An unusual form of three-stranded structure, called triplex DNA, can arise in vitro when a single-stranded region of DNA pairs with a paired duplex DNA helix through additional hydrogen bonding between the bases of all three strands.

SAQ 18

Based upon your knowledge of the structure of helical DNA, where would you predict that a short DNA strand would ‘sit’ within this structure for such an interaction to occur?


Within the major groove, where several potential hydrogen bonding sites are available, as shown in Figure 9c.

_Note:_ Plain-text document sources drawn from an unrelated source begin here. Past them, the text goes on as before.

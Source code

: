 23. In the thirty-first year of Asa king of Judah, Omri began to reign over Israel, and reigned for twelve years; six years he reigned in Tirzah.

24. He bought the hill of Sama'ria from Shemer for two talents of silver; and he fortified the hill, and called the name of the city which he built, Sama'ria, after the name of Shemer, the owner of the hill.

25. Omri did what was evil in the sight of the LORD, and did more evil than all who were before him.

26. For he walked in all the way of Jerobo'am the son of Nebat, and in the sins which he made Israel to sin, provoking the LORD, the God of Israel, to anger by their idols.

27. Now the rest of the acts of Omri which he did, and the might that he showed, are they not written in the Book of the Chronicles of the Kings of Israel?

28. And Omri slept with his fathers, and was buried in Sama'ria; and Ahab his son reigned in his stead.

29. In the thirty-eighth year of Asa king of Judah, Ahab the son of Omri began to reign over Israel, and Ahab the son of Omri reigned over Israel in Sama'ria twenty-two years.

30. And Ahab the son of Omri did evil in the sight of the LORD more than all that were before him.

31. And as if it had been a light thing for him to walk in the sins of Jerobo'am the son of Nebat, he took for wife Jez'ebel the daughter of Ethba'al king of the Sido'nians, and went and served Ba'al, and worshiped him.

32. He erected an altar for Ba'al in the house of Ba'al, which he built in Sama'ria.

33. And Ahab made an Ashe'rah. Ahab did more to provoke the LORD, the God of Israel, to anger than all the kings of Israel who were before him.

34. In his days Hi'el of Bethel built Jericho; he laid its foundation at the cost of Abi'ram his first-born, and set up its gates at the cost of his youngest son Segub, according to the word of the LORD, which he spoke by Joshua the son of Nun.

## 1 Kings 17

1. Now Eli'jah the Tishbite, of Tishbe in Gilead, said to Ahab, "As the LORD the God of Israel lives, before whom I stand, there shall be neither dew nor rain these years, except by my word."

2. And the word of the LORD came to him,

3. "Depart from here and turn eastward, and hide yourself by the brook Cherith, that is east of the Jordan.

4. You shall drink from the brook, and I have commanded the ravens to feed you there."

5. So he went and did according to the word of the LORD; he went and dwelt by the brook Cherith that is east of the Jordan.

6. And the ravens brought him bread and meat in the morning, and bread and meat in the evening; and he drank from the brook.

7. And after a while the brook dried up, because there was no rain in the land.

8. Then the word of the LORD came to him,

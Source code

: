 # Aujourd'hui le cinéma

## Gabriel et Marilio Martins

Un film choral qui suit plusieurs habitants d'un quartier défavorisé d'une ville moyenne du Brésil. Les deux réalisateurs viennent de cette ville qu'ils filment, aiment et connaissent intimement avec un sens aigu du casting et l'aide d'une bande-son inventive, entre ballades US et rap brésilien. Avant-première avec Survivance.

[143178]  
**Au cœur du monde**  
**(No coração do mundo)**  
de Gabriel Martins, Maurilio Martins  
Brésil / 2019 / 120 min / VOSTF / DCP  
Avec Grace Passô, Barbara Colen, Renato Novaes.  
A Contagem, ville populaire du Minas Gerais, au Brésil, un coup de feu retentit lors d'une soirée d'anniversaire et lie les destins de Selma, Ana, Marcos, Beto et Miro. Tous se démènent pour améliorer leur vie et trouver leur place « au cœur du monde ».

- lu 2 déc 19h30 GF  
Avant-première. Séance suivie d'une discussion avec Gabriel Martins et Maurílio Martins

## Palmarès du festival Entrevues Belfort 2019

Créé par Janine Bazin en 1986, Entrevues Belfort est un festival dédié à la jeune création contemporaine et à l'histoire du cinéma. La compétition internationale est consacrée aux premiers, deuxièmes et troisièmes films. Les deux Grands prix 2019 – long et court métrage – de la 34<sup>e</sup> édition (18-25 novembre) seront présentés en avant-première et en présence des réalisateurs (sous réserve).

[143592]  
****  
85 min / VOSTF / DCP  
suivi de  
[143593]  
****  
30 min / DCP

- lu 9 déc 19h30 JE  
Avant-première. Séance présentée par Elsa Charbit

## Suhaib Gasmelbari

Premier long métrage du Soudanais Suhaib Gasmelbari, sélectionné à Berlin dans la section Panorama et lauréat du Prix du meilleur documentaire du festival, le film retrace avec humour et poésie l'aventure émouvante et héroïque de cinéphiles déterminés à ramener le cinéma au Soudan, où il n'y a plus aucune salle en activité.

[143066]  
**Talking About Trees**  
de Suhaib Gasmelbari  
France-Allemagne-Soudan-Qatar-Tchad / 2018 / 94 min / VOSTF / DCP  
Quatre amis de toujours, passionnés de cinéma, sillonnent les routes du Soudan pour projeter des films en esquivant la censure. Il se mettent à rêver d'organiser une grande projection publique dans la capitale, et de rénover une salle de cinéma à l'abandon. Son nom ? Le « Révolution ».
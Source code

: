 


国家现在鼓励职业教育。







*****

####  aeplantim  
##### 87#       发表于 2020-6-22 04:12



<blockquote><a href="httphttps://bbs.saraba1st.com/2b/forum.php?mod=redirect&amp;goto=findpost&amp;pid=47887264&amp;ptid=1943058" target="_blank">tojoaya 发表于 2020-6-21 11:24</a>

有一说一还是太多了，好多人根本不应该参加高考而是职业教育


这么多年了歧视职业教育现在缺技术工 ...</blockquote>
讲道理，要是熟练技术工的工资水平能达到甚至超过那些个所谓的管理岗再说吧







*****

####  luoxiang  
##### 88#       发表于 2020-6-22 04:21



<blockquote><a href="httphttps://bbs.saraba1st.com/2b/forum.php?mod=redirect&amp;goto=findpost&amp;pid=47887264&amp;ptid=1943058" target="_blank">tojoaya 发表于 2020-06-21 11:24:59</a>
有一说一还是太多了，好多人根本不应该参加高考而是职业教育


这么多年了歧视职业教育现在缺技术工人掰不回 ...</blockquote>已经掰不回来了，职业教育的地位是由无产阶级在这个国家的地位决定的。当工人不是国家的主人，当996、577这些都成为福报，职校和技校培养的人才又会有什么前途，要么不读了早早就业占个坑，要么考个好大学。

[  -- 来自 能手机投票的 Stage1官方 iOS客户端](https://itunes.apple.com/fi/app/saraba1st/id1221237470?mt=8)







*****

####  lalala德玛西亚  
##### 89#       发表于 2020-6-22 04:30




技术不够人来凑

The formation of these hydrogen bonds arises because of what are termed Hoogsteen bonds, which form between bases in the incoming single-stranded DNA and the already paired bases in the duplex, as shown in Figure 15. The various combinations of bonds, C–G·C, T–A·T, T–A·A and C–G·G (where the dash denotes Watson-Crick base pairing and the dot denotes Hoogsteen pairing), have varying degrees of stability, with bonds between the purines being most stable. Whilst many in vitro studies have examined the possible structures of these triplex DNAs, their role in vivo remains unclear. Their significance lies in the observation that triplex structures in vitro have been shown to inhibit transcription. Thus formation of these structures in vivo, for example between a duplex region and single-stranded DNAs or between two duplex regions (as shown in Figure 15b), could play a role in gene regulation.

Figure 15
Figure 15 Triplex DNA and Hoogsteen pairs. (a) Triplex DNA secondary structure formed between a 14 base-pair helical duplex (shown as tubes) and a six-base single-stranded DNA (space-filling) lying within the major groove (pdb file 1bwg). (b) Possible interactions between duplex DNA and either single-stranded DNA or a second duplex DNA. (c) Molecular details of the Hoogsteen bonds to the Watson-Crick base pairs, resulting in four base triplet combinations (dR = deoxyribose). Notice that the formation of the C–G·C triplet requires a protonation of the cytosine base in the single-stranded DNA.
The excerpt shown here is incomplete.